— «Восста-аньте из гробов!» — пропел он с веселым
пафосом, заворачивая за угол, и столкнулся с невысоким господином, у которого
из-под шапки блеснули очки.
— Иван Трофимыч?
Иван Трофимыч живо вскинул кверху бородку и, улыбаясь,
стиснул руку Волкова своею холодною и мокрою маленькой рукою.
— Вы откуда?
— Из сельскохозяйственного, — ответил Волков.
— Что же так рано?
— «По домашним обстоятельствам». А вы?
— Из конторы. Работаем, батенька…
— У вас, значит, и вечерние занятия?
— Да, то есть нет, только весною — к отчету подгоняем…
Да скверно, знаете… Даже не скверно, собственно говоря, а прямо-таки — подло…
Бессмыслица…
Иван Трофимыч запустил руки в карманы и съежился в своем
пальтишке с небольшим, потешным воротником из старого меха.
— Почему? — спросил Волков. Иван Трофимыч
встрепенулся.
— То есть как почему? Да на кой черт кому нужна эта
работа? Какой смысл, позвольте спросить, в этих пудо-верстах, осе-верстах,
пробегах и во всяких этих столах переборов и всяческих ахинеях?

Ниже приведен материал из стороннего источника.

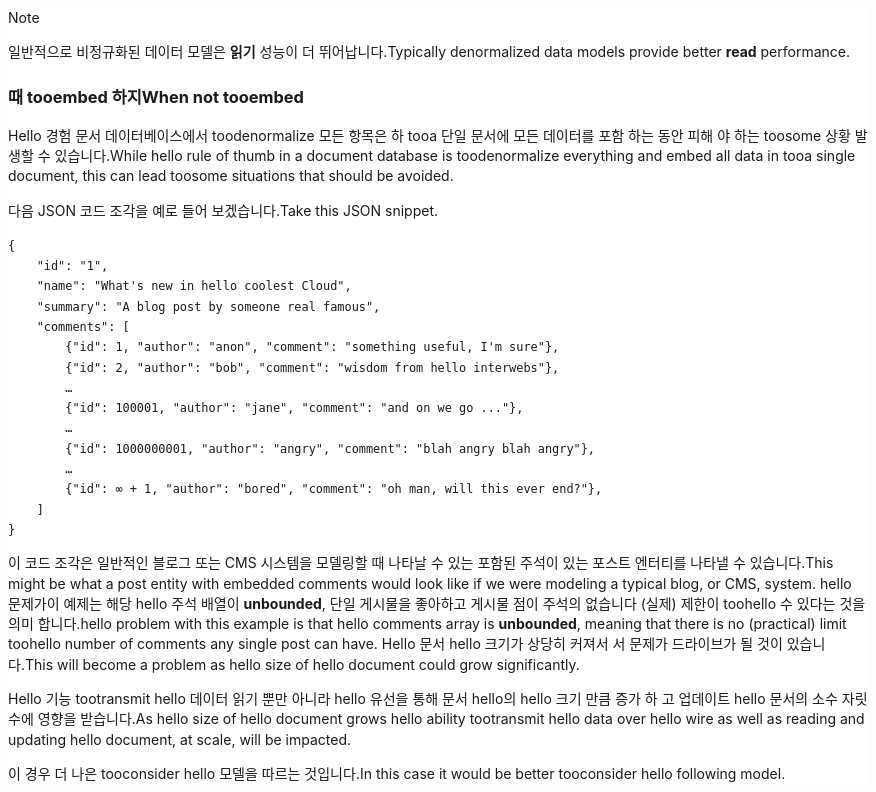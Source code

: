 > [!NOTE]
> <span data-ttu-id="c2410-141">일반적으로 비정규화된 데이터 모델은 **읽기** 성능이 더 뛰어납니다.</span><span class="sxs-lookup"><span data-stu-id="c2410-141">Typically denormalized data models provide better **read** performance.</span></span>
> 
> 

### <a name="when-not-tooembed"></a><span data-ttu-id="c2410-142">때 tooembed 하지</span><span class="sxs-lookup"><span data-stu-id="c2410-142">When not tooembed</span></span>
<span data-ttu-id="c2410-143">Hello 경험 문서 데이터베이스에서 toodenormalize 모든 항목은 하 tooa 단일 문서에 모든 데이터를 포함 하는 동안 피해 야 하는 toosome 상황 발생할 수 있습니다.</span><span class="sxs-lookup"><span data-stu-id="c2410-143">While hello rule of thumb in a document database is toodenormalize everything and embed all data in tooa single document, this can lead toosome situations that should be avoided.</span></span>

<span data-ttu-id="c2410-144">다음 JSON 코드 조각을 예로 들어 보겠습니다.</span><span class="sxs-lookup"><span data-stu-id="c2410-144">Take this JSON snippet.</span></span>

    {
        "id": "1",
        "name": "What's new in hello coolest Cloud",
        "summary": "A blog post by someone real famous",
        "comments": [
            {"id": 1, "author": "anon", "comment": "something useful, I'm sure"},
            {"id": 2, "author": "bob", "comment": "wisdom from hello interwebs"},
            …
            {"id": 100001, "author": "jane", "comment": "and on we go ..."},
            …
            {"id": 1000000001, "author": "angry", "comment": "blah angry blah angry"},
            …
            {"id": ∞ + 1, "author": "bored", "comment": "oh man, will this ever end?"},
        ]
    }

<span data-ttu-id="c2410-145">이 코드 조각은 일반적인 블로그 또는 CMS 시스템을 모델링할 때 나타날 수 있는 포함된 주석이 있는 포스트 엔터티를 나타낼 수 있습니다.</span><span class="sxs-lookup"><span data-stu-id="c2410-145">This might be what a post entity with embedded comments would look like if we were modeling a typical blog, or CMS, system.</span></span> <span data-ttu-id="c2410-146">hello 문제가이 예제는 해당 hello 주석 배열이 **unbounded**, 단일 게시물을 좋아하고 게시물 점이 주석의 없습니다 (실제) 제한이 toohello 수 있다는 것을 의미 합니다.</span><span class="sxs-lookup"><span data-stu-id="c2410-146">hello problem with this example is that hello comments array is **unbounded**, meaning that there is no (practical) limit toohello number of comments any single post can have.</span></span> <span data-ttu-id="c2410-147">Hello 문서 hello 크기가 상당히 커져서 서 문제가 드라이브가 될 것이 있습니다.</span><span class="sxs-lookup"><span data-stu-id="c2410-147">This will become a problem as hello size of hello document could grow significantly.</span></span>

<span data-ttu-id="c2410-148">Hello 기능 tootransmit hello 데이터 읽기 뿐만 아니라 hello 유선을 통해 문서 hello의 hello 크기 만큼 증가 하 고 업데이트 hello 문서의 소수 자릿수에 영향을 받습니다.</span><span class="sxs-lookup"><span data-stu-id="c2410-148">As hello size of hello document grows hello ability tootransmit hello data over hello wire as well as reading and updating hello document, at scale, will be impacted.</span></span>

<span data-ttu-id="c2410-149">이 경우 더 나은 tooconsider hello 모델을 따르는 것입니다.</span><span class="sxs-lookup"><span data-stu-id="c2410-149">In this case it would be better tooconsider hello following model.</span></span>
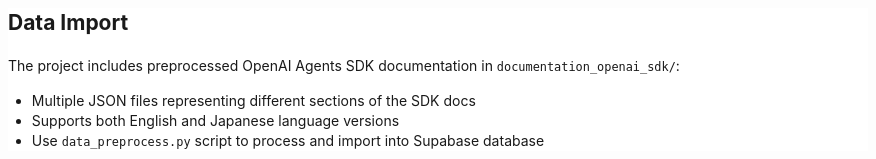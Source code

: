 ## Data Import

The project includes preprocessed OpenAI Agents SDK documentation in `documentation_openai_sdk/`:
- Multiple JSON files representing different sections of the SDK docs
- Supports both English and Japanese language versions
- Use `data_preprocess.py` script to process and import into Supabase database
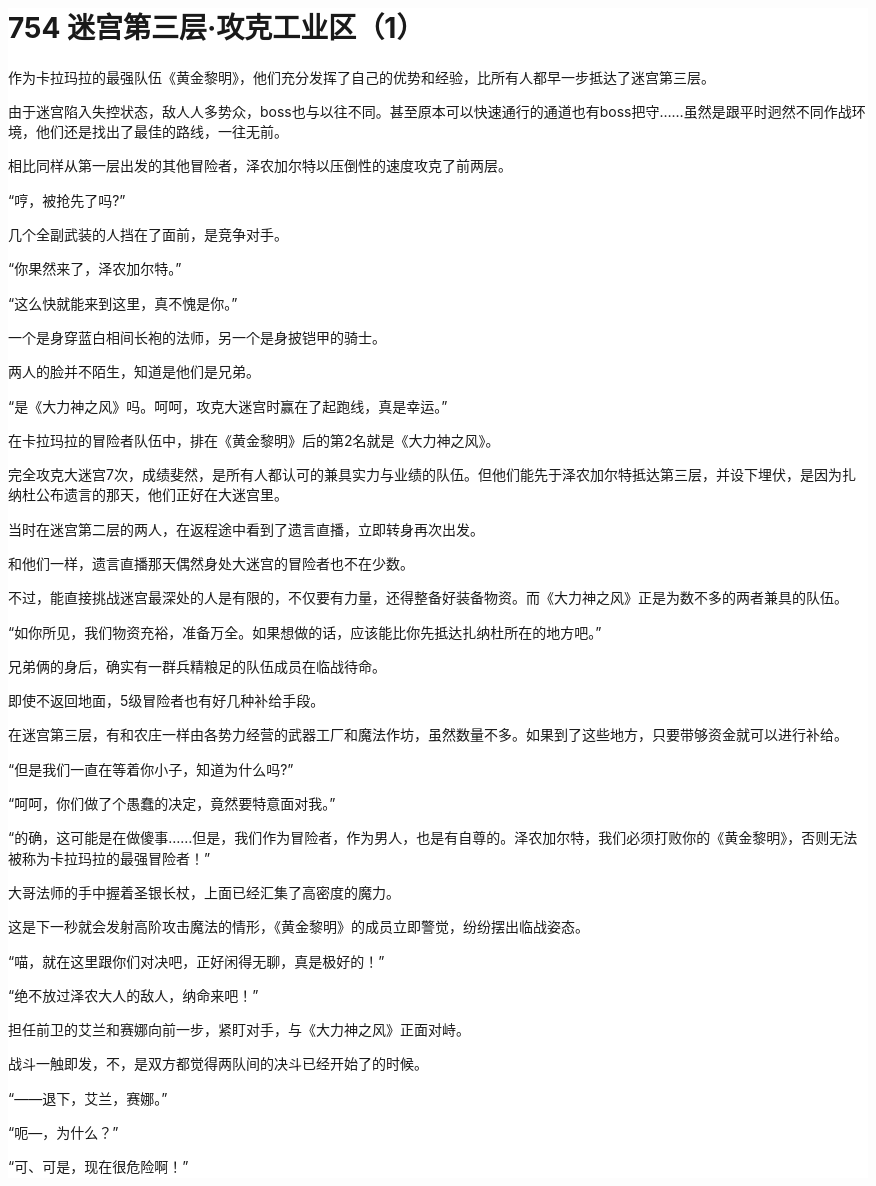 # 754 迷宫第三层·攻克工业区（1）

作为卡拉玛拉的最强队伍《黄金黎明》，他们充分发挥了自己的优势和经验，比所有人都早一步抵达了迷宫第三层。

由于迷宫陷入失控状态，敌人人多势众，boss也与以往不同。甚至原本可以快速通行的通道也有boss把守……虽然是跟平时迥然不同作战环境，他们还是找出了最佳的路线，一往无前。

相比同样从第一层出发的其他冒险者，泽农加尔特以压倒性的速度攻克了前两层。

“哼，被抢先了吗?”

几个全副武装的人挡在了面前，是竞争对手。

“你果然来了，泽农加尔特。”

“这么快就能来到这里，真不愧是你。”

一个是身穿蓝白相间长袍的法师，另一个是身披铠甲的骑士。

两人的脸并不陌生，知道是他们是兄弟。

“是《大力神之风》吗。呵呵，攻克大迷宫时赢在了起跑线，真是幸运。”

在卡拉玛拉的冒险者队伍中，排在《黄金黎明》后的第2名就是《大力神之风》。

完全攻克大迷宫7次，成绩斐然，是所有人都认可的兼具实力与业绩的队伍。但他们能先于泽农加尔特抵达第三层，并设下埋伏，是因为扎纳杜公布遗言的那天，他们正好在大迷宫里。

当时在迷宫第二层的两人，在返程途中看到了遗言直播，立即转身再次出发。

和他们一样，遗言直播那天偶然身处大迷宫的冒险者也不在少数。

不过，能直接挑战迷宫最深处的人是有限的，不仅要有力量，还得整备好装备物资。而《大力神之风》正是为数不多的两者兼具的队伍。

“如你所见，我们物资充裕，准备万全。如果想做的话，应该能比你先抵达扎纳杜所在的地方吧。”

兄弟俩的身后，确实有一群兵精粮足的队伍成员在临战待命。

即使不返回地面，5级冒险者也有好几种补给手段。

在迷宫第三层，有和农庄一样由各势力经营的武器工厂和魔法作坊，虽然数量不多。如果到了这些地方，只要带够资金就可以进行补给。

“但是我们一直在等着你小子，知道为什么吗?”

“呵呵，你们做了个愚蠢的决定，竟然要特意面对我。”

“的确，这可能是在做傻事……但是，我们作为冒险者，作为男人，也是有自尊的。泽农加尔特，我们必须打败你的《黄金黎明》，否则无法被称为卡拉玛拉的最强冒险者！”

大哥法师的手中握着圣银长杖，上面已经汇集了高密度的魔力。

这是下一秒就会发射高阶攻击魔法的情形，《黄金黎明》的成员立即警觉，纷纷摆出临战姿态。

“喵，就在这里跟你们对决吧，正好闲得无聊，真是极好的！”

“绝不放过泽农大人的敌人，纳命来吧！”

担任前卫的艾兰和赛娜向前一步，紧盯对手，与《大力神之风》正面对峙。

战斗一触即发，不，是双方都觉得两队间的决斗已经开始了的时候。

“——退下，艾兰，赛娜。”

“呃—，为什么？”

“可、可是，现在很危险啊！”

— Ну, положим, смысл-то есть…
— Белиберда! — воскликнул Иван Трофимыч с сердцем.
Волков снисходительно улыбнулся.
— Ну, идите куда-нибудь еще, — сказал он спокойно
— То есть куда это?
— Да у вас ведь имеется диплом?
— Самый форменный.
— Ну, и что же?
— Ну, и что же? — повторил Иван Трофимыч, поднимая
брови и сверкая очками. — Вы думаете, я не ушел бы? Да ради бога — куда
угодно! Вы подумайте только, — начал он с напряжением, отчетливо, беря
Волкова за борт пальто, но Волков перебил его:
— Отчего же не идете?
— Вам сколько лет? — вдруг спросил Иван Трофимыч.
— Двадцать четыре года и пять месяцев. А что?

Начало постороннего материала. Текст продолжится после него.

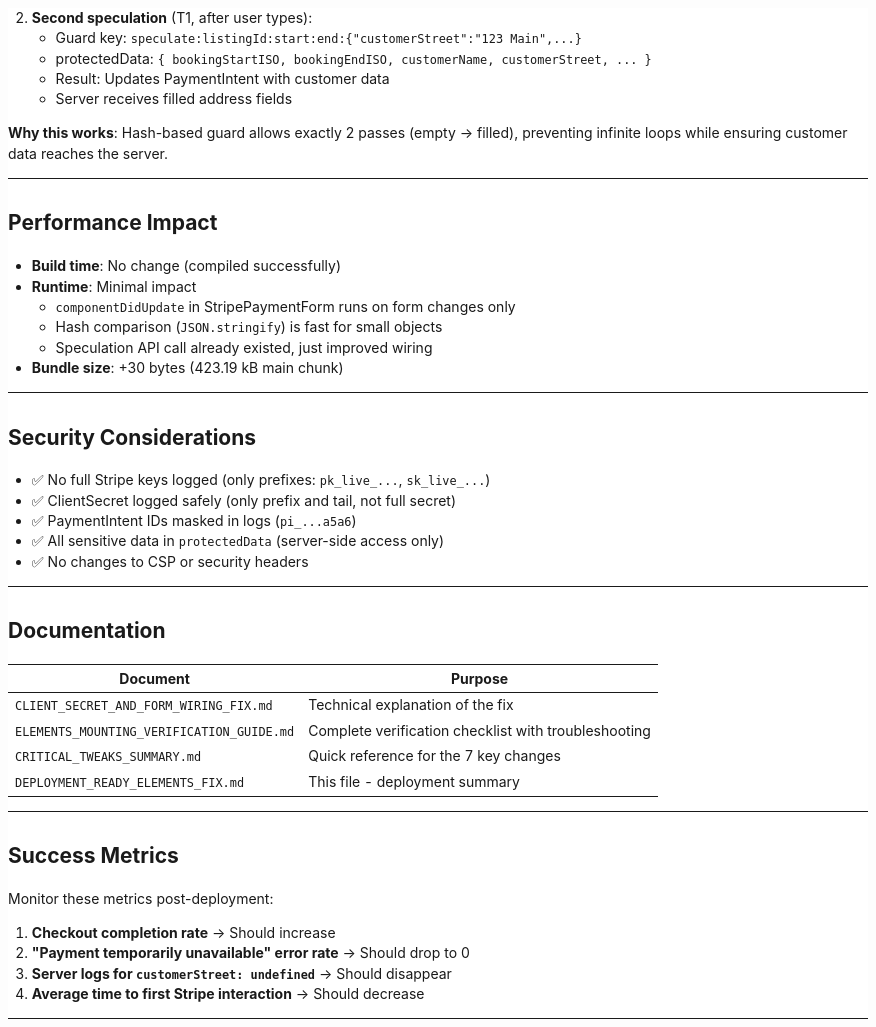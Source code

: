 2. **Second speculation** (T1, after user types):
   - Guard key: `speculate:listingId:start:end:{"customerStreet":"123 Main",...}`
   - protectedData: `{ bookingStartISO, bookingEndISO, customerName, customerStreet, ... }`
   - Result: Updates PaymentIntent with customer data
   - Server receives filled address fields

**Why this works**: Hash-based guard allows exactly 2 passes (empty → filled), preventing infinite loops while ensuring customer data reaches the server.

---

## Performance Impact

- **Build time**: No change (compiled successfully)
- **Runtime**: Minimal impact
  - `componentDidUpdate` in StripePaymentForm runs on form changes only
  - Hash comparison (`JSON.stringify`) is fast for small objects
  - Speculation API call already existed, just improved wiring
- **Bundle size**: +30 bytes (423.19 kB main chunk)

---

## Security Considerations

- ✅ No full Stripe keys logged (only prefixes: `pk_live_...`, `sk_live_...`)
- ✅ ClientSecret logged safely (only prefix and tail, not full secret)
- ✅ PaymentIntent IDs masked in logs (`pi_...a5a6`)
- ✅ All sensitive data in `protectedData` (server-side access only)
- ✅ No changes to CSP or security headers

---

## Documentation

| Document | Purpose |
|----------|---------|
| `CLIENT_SECRET_AND_FORM_WIRING_FIX.md` | Technical explanation of the fix |
| `ELEMENTS_MOUNTING_VERIFICATION_GUIDE.md` | Complete verification checklist with troubleshooting |
| `CRITICAL_TWEAKS_SUMMARY.md` | Quick reference for the 7 key changes |
| `DEPLOYMENT_READY_ELEMENTS_FIX.md` | This file - deployment summary |

---

## Success Metrics

Monitor these metrics post-deployment:

1. **Checkout completion rate** → Should increase
2. **"Payment temporarily unavailable" error rate** → Should drop to 0
3. **Server logs for `customerStreet: undefined`** → Should disappear
4. **Average time to first Stripe interaction** → Should decrease

---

— Ну, вот видите! А мне сорок… И, главное, никуда, то
есть так-таки никуда меня не пустят. Я ведь якутский человек. Понимаете? Вот
теперь люди мрут от голода, есть живое, святое дело… Понимаете? Святое! А разве
нас с вами пустят туда?
— Я занимаюсь наукой и работаю, могу сказать,
серьезно, — сказал Волков.
— И пудо-верстами вы бы занялись так же серьезно?
— Пожалуй, и пудо-верстами… Я, право, не понимаю,
господа…
— Прекрасно, — почти закричал Иван
Трофимыч, — я отлично знаю, что вы, господа, многого действительно не
понимаете! Только вот что, батенька, — утешаю себя недоверием, понимаете,
утешаю себя тем, что многие из вас только играют в эту трезвость! Разумеется,
уже сама по себе эта игра…
— Именно играть-то мы и не хотим, — перебил
Волков. — Вы говорите: идите, помогайте. А мы будем помогать наукой, а не
«хорошими» словами.
Иван Трофимыч махнул рукой.
— Мы, знаете, так раскричались с вами, — сказал он
с улыбкой и крепко пожал руку Волкова, — будьте здоровы!
И, повернувшись, съежился и скрылся за углом. Волков
постоял, подумал… И, мгновенно забыв об Иване Трофимыче, зашагал еще быстрее.
Он торопливо пробежал лестницу своих меблированных комнат,
отпер номер и при спичке разорвал телеграмму.
«Посылаются пятницу девятнадцатого», — стояло в ней.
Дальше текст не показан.